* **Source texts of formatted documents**
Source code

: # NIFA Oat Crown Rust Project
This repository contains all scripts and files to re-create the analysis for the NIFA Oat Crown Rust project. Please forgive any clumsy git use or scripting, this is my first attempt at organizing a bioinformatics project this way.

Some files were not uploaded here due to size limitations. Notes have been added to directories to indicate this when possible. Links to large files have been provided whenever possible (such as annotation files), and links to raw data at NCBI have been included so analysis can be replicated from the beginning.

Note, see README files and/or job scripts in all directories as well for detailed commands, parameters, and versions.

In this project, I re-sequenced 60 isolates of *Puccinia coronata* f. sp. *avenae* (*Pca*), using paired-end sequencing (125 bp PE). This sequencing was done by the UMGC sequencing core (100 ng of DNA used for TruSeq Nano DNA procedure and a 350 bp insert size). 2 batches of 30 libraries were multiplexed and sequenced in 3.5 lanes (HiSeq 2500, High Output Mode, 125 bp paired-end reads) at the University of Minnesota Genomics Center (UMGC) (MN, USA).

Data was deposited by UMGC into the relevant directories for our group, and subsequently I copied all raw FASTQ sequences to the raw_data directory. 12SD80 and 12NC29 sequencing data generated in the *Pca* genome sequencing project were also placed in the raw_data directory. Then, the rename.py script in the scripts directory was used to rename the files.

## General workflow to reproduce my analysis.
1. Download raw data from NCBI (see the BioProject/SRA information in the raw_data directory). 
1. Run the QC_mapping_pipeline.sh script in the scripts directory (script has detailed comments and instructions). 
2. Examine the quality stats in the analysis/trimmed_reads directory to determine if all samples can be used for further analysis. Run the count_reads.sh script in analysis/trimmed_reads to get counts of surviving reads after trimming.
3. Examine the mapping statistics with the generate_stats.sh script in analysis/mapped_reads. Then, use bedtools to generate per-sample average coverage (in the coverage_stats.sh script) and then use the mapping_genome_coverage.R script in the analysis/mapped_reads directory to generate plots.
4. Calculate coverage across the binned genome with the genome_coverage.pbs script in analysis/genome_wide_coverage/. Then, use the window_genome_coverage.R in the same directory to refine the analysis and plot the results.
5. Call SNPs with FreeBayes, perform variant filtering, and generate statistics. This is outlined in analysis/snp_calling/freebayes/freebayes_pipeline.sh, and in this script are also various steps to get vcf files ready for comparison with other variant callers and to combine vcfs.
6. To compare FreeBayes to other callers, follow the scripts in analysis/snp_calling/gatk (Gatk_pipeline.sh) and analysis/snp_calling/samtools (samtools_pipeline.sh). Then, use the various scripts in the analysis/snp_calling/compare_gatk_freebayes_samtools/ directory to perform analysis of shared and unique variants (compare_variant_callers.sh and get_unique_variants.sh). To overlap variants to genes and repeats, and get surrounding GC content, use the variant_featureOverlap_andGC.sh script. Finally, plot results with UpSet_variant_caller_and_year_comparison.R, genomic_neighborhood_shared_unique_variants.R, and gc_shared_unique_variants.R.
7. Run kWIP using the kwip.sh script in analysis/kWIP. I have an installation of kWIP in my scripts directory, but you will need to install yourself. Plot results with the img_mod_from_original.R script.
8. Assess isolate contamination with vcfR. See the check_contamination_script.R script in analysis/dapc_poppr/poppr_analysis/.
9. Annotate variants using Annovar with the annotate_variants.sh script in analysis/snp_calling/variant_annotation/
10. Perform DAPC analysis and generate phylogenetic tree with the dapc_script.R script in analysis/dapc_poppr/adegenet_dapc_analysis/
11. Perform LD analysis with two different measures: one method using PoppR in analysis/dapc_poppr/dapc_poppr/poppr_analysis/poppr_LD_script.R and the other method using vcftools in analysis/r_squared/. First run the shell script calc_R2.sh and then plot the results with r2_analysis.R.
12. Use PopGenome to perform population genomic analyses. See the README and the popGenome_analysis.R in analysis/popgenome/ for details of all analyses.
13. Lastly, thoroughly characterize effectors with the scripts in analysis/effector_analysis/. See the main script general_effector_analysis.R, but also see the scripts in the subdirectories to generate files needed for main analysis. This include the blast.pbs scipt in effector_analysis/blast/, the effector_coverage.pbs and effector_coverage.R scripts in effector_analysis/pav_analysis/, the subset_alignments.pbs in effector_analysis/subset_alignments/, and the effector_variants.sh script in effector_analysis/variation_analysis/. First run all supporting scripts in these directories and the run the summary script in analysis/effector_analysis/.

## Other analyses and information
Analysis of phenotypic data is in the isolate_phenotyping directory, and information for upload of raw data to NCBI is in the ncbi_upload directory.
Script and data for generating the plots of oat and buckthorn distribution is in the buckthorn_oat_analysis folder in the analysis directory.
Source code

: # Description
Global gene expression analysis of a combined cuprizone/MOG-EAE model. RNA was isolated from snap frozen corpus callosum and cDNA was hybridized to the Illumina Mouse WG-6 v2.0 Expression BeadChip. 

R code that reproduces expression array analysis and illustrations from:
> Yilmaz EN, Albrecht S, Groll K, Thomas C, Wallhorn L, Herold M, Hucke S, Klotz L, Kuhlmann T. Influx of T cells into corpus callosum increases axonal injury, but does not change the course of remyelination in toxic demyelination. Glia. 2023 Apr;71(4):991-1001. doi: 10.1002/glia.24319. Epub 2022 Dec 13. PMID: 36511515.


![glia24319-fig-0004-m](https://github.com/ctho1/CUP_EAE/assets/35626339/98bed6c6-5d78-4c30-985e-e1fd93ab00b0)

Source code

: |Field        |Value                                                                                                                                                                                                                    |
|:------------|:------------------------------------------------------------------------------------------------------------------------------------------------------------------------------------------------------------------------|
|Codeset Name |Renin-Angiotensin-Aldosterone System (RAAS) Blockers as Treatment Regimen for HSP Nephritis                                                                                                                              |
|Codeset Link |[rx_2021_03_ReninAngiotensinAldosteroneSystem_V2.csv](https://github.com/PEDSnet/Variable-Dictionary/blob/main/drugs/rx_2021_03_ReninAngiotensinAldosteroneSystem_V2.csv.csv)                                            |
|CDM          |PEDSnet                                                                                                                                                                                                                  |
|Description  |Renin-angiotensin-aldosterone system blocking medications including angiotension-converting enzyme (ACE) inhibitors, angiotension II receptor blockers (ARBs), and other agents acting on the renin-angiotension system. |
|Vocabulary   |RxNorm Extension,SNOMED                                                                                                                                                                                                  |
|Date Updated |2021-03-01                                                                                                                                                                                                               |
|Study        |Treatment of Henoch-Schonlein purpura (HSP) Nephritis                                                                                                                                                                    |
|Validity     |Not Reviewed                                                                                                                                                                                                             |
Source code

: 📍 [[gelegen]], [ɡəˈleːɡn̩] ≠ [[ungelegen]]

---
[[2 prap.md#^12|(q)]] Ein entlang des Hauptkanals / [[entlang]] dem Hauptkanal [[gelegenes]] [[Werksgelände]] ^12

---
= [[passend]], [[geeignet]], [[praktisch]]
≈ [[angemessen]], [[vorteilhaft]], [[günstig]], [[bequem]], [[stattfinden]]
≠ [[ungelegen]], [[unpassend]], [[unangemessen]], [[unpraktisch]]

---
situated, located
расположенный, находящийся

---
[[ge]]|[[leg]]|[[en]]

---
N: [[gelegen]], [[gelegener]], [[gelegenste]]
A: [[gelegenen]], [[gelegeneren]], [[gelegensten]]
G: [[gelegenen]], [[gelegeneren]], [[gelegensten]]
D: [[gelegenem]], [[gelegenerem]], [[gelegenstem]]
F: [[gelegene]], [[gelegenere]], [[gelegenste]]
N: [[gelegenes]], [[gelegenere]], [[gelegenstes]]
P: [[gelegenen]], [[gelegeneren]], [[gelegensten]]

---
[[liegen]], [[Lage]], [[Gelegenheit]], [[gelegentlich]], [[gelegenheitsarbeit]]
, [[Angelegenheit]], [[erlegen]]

* **What the task requires**
All the lines above must appear again in the answer, word for word.

* **Result for this exercise**
Source code

: # NIFA Oat Crown Rust Project
This repository contains all scripts and files to re-create the analysis for the NIFA Oat Crown Rust project. Please forgive any clumsy git use or scripting, this is my first attempt at organizing a bioinformatics project this way.

Some files were not uploaded here due to size limitations. Notes have been added to directories to indicate this when possible. Links to large files have been provided whenever possible (such as annotation files), and links to raw data at NCBI have been included so analysis can be replicated from the beginning.

Note, see README files and/or job scripts in all directories as well for detailed commands, parameters, and versions.

In this project, I re-sequenced 60 isolates of *Puccinia coronata* f. sp. *avenae* (*Pca*), using paired-end sequencing (125 bp PE). This sequencing was done by the UMGC sequencing core (100 ng of DNA used for TruSeq Nano DNA procedure and a 350 bp insert size). 2 batches of 30 libraries were multiplexed and sequenced in 3.5 lanes (HiSeq 2500, High Output Mode, 125 bp paired-end reads) at the University of Minnesota Genomics Center (UMGC) (MN, USA).

Data was deposited by UMGC into the relevant directories for our group, and subsequently I copied all raw FASTQ sequences to the raw_data directory. 12SD80 and 12NC29 sequencing data generated in the *Pca* genome sequencing project were also placed in the raw_data directory. Then, the rename.py script in the scripts directory was used to rename the files.

## General workflow to reproduce my analysis.
1. Download raw data from NCBI (see the BioProject/SRA information in the raw_data directory). 
1. Run the QC_mapping_pipeline.sh script in the scripts directory (script has detailed comments and instructions). 
2. Examine the quality stats in the analysis/trimmed_reads directory to determine if all samples can be used for further analysis. Run the count_reads.sh script in analysis/trimmed_reads to get counts of surviving reads after trimming.
3. Examine the mapping statistics with the generate_stats.sh script in analysis/mapped_reads. Then, use bedtools to generate per-sample average coverage (in the coverage_stats.sh script) and then use the mapping_genome_coverage.R script in the analysis/mapped_reads directory to generate plots.
4. Calculate coverage across the binned genome with the genome_coverage.pbs script in analysis/genome_wide_coverage/. Then, use the window_genome_coverage.R in the same directory to refine the analysis and plot the results.
5. Call SNPs with FreeBayes, perform variant filtering, and generate statistics. This is outlined in analysis/snp_calling/freebayes/freebayes_pipeline.sh, and in this script are also various steps to get vcf files ready for comparison with other variant callers and to combine vcfs.
6. To compare FreeBayes to other callers, follow the scripts in analysis/snp_calling/gatk (Gatk_pipeline.sh) and analysis/snp_calling/samtools (samtools_pipeline.sh). Then, use the various scripts in the analysis/snp_calling/compare_gatk_freebayes_samtools/ directory to perform analysis of shared and unique variants (compare_variant_callers.sh and get_unique_variants.sh). To overlap variants to genes and repeats, and get surrounding GC content, use the variant_featureOverlap_andGC.sh script. Finally, plot results with UpSet_variant_caller_and_year_comparison.R, genomic_neighborhood_shared_unique_variants.R, and gc_shared_unique_variants.R.
7. Run kWIP using the kwip.sh script in analysis/kWIP. I have an installation of kWIP in my scripts directory, but you will need to install yourself. Plot results with the img_mod_from_original.R script.
8. Assess isolate contamination with vcfR. See the check_contamination_script.R script in analysis/dapc_poppr/poppr_analysis/.
9. Annotate variants using Annovar with the annotate_variants.sh script in analysis/snp_calling/variant_annotation/
10. Perform DAPC analysis and generate phylogenetic tree with the dapc_script.R script in analysis/dapc_poppr/adegenet_dapc_analysis/
11. Perform LD analysis with two different measures: one method using PoppR in analysis/dapc_poppr/dapc_poppr/poppr_analysis/poppr_LD_script.R and the other method using vcftools in analysis/r_squared/. First run the shell script calc_R2.sh and then plot the results with r2_analysis.R.
12. Use PopGenome to perform population genomic analyses. See the README and the popGenome_analysis.R in analysis/popgenome/ for details of all analyses.
13. Lastly, thoroughly characterize effectors with the scripts in analysis/effector_analysis/. See the main script general_effector_analysis.R, but also see the scripts in the subdirectories to generate files needed for main analysis. This include the blast.pbs scipt in effector_analysis/blast/, the effector_coverage.pbs and effector_coverage.R scripts in effector_analysis/pav_analysis/, the subset_alignments.pbs in effector_analysis/subset_alignments/, and the effector_variants.sh script in effector_analysis/variation_analysis/. First run all supporting scripts in these directories and the run the summary script in analysis/effector_analysis/.

## Other analyses and information
Analysis of phenotypic data is in the isolate_phenotyping directory, and information for upload of raw data to NCBI is in the ncbi_upload directory.
Script and data for generating the plots of oat and buckthorn distribution is in the buckthorn_oat_analysis folder in the analysis directory.
Source code

: # Description
Global gene expression analysis of a combined cuprizone/MOG-EAE model. RNA was isolated from snap frozen corpus callosum and cDNA was hybridized to the Illumina Mouse WG-6 v2.0 Expression BeadChip. 

R code that reproduces expression array analysis and illustrations from:
> Yilmaz EN, Albrecht S, Groll K, Thomas C, Wallhorn L, Herold M, Hucke S, Klotz L, Kuhlmann T. Influx of T cells into corpus callosum increases axonal injury, but does not change the course of remyelination in toxic demyelination. Glia. 2023 Apr;71(4):991-1001. doi: 10.1002/glia.24319. Epub 2022 Dec 13. PMID: 36511515.


![glia24319-fig-0004-m](https://github.com/ctho1/CUP_EAE/assets/35626339/98bed6c6-5d78-4c30-985e-e1fd93ab00b0)

Source code

: |Field        |Value                                                                                                                                                                                                                    |
|:------------|:------------------------------------------------------------------------------------------------------------------------------------------------------------------------------------------------------------------------|
|Codeset Name |Renin-Angiotensin-Aldosterone System (RAAS) Blockers as Treatment Regimen for HSP Nephritis                                                                                                                              |
|Codeset Link |[rx_2021_03_ReninAngiotensinAldosteroneSystem_V2.csv](https://github.com/PEDSnet/Variable-Dictionary/blob/main/drugs/rx_2021_03_ReninAngiotensinAldosteroneSystem_V2.csv.csv)                                            |
|CDM          |PEDSnet                                                                                                                                                                                                                  |
|Description  |Renin-angiotensin-aldosterone system blocking medications including angiotension-converting enzyme (ACE) inhibitors, angiotension II receptor blockers (ARBs), and other agents acting on the renin-angiotension system. |
|Vocabulary   |RxNorm Extension,SNOMED                                                                                                                                                                                                  |
|Date Updated |2021-03-01                                                                                                                                                                                                               |
|Study        |Treatment of Henoch-Schonlein purpura (HSP) Nephritis                                                                                                                                                                    |
|Validity     |Not Reviewed                                                                                                                                                                                                             |
Source code

: 📍 [[gelegen]], [ɡəˈleːɡn̩] ≠ [[ungelegen]]

---
[[2 prap.md#^12|(q)]] Ein entlang des Hauptkanals / [[entlang]] dem Hauptkanal [[gelegenes]] [[Werksgelände]] ^12

---
= [[passend]], [[geeignet]], [[praktisch]]
≈ [[angemessen]], [[vorteilhaft]], [[günstig]], [[bequem]], [[stattfinden]]
≠ [[ungelegen]], [[unpassend]], [[unangemessen]], [[unpraktisch]]

---
situated, located
расположенный, находящийся

---
[[ge]]|[[leg]]|[[en]]

---
N: [[gelegen]], [[gelegener]], [[gelegenste]]
A: [[gelegenen]], [[gelegeneren]], [[gelegensten]]
G: [[gelegenen]], [[gelegeneren]], [[gelegensten]]
D: [[gelegenem]], [[gelegenerem]], [[gelegenstem]]
F: [[gelegene]], [[gelegenere]], [[gelegenste]]
N: [[gelegenes]], [[gelegenere]], [[gelegenstes]]
P: [[gelegenen]], [[gelegeneren]], [[gelegensten]]

---
[[liegen]], [[Lage]], [[Gelegenheit]], [[gelegentlich]], [[gelegenheitsarbeit]]
, [[Angelegenheit]], [[erlegen]]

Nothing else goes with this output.